While officials estimated that the disease has been caused by failure to abide by hygienic regulations, it will take both adequate public health infrastructure and competent workforce, and local efforts from the community to contain the outbreak and stop any rising dead toll.
This is the first time cases of cholera have been reported in the oil-rich area that is inhabited by some 200,000 people, and any intervention failure will put the lives of these inhabitants and those in neighbouring health districts in danger. At the time of writing, all the identified cases have been quarantined for fear of further spread.
An epidemic outbreak like this one is both an indication of the presence of determining factors like poor hygienic conditions, overcrowding, war and famine, and a serious alarm to unaffected areas to better prepare the necessary infrastructure and workforce to avoid spread.
What Is Cholera?
Cholera is an infectious disease that causes severe watery diarrhea, which can lead to dehydration and even death if untreated. It is caused by eating food or drinking water contaminated with a bacterium called Vibrio cholerae. The disease is most common in places with poor sanitation, crowding, war, and famine.
Causes of Cholera
Vibrio cholerae is the bacterium that causes cholera and is usually found in food or water contaminated by feces from a person with the infection.
Common sources include:
Municipal water supplies
Ice made from municipal water
Foods and drinks sold by street vendors
Vegetables grown with water containing human wastes
Raw or undercooked fish and seafood caught in waters polluted with sewage
When a person consumes the contaminated food or water, the bacteria release a toxin in the intestines that produces severe diarrhea.
Symptoms of Cholera
Symptoms of cholera can begin as soon as a few hours or as long as five days after infection. While severe diarrhea and vomiting are the common symptoms leading to dehydration, there are other clinical signs and symptoms linked to dehydration.
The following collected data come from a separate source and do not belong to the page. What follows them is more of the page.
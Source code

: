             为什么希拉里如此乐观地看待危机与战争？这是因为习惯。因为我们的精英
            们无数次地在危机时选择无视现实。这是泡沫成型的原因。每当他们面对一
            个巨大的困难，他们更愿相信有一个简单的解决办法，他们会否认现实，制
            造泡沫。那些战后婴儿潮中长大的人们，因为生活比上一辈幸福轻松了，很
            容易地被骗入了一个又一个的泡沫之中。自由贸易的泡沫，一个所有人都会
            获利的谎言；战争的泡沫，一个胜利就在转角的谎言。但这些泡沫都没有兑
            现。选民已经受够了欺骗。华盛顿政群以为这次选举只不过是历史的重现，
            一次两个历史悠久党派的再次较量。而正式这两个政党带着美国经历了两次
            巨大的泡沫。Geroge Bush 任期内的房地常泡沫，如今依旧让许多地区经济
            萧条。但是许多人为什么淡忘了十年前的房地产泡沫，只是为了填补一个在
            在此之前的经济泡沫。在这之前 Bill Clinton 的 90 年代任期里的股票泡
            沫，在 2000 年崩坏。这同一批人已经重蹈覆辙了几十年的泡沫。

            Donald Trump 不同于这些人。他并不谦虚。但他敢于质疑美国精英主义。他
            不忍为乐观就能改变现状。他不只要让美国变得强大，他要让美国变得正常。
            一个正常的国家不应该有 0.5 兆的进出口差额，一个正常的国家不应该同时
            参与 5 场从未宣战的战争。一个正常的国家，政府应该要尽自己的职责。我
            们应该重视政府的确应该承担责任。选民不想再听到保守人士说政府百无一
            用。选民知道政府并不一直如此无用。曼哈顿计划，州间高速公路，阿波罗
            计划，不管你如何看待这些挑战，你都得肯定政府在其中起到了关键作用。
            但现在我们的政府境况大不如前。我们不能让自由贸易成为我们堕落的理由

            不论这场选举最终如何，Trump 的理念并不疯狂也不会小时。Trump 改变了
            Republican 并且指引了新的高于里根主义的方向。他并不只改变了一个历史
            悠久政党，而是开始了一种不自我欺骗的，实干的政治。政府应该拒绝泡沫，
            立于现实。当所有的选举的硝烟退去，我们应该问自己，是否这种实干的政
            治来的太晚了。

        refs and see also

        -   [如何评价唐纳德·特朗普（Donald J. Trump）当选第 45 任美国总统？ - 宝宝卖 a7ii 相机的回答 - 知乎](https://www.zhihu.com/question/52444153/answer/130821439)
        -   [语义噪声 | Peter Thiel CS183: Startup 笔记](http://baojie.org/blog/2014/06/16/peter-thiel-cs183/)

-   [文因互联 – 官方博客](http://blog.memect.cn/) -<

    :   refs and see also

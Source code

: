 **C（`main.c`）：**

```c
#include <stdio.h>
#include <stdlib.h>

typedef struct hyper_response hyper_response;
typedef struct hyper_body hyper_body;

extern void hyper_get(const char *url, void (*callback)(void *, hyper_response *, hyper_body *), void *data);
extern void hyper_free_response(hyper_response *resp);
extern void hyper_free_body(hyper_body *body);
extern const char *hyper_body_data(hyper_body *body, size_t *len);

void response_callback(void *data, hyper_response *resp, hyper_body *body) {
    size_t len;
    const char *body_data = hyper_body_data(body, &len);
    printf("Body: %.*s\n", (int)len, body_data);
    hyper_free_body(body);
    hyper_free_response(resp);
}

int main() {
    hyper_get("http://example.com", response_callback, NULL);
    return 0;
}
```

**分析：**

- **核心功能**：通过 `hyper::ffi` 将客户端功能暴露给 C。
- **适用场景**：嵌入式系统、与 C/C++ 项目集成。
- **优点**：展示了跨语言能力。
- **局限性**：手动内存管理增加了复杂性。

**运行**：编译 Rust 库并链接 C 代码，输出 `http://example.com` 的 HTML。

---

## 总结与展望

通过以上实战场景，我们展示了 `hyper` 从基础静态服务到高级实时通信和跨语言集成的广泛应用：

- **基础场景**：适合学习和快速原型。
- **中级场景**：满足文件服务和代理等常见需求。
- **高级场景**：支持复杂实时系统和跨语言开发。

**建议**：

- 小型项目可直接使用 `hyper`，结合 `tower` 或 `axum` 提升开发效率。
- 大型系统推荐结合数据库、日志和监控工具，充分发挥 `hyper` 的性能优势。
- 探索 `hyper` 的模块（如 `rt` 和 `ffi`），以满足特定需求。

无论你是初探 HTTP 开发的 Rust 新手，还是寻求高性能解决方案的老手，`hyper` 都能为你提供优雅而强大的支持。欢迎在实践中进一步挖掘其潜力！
Protecting Against Cholera
During an outbreak, protection becomes a very important measure to prevent infection from cases. You can protect yourself and your family by using only water that has been boiled, water that has been chemically disinfected, or bottled water.
Be sure to use bottled, boiled, or chemically disinfected water for the following purposes;
Preparing food or drinks
Brushing your teeth
Washing your face and hands
Washing dishes and utensils that you use to eat or prepare food
Washing fruits and vegetables
To disinfect your own water, boil it for one minute (or 3 minutes at higher elevations) or filter it and use a commercial chemical disinfectant.
If you develop severe, watery diarrhea and vomiting -- particularly after eating raw shellfish or traveling to a locality where there is an outbreak -- rush to the nearest health facility.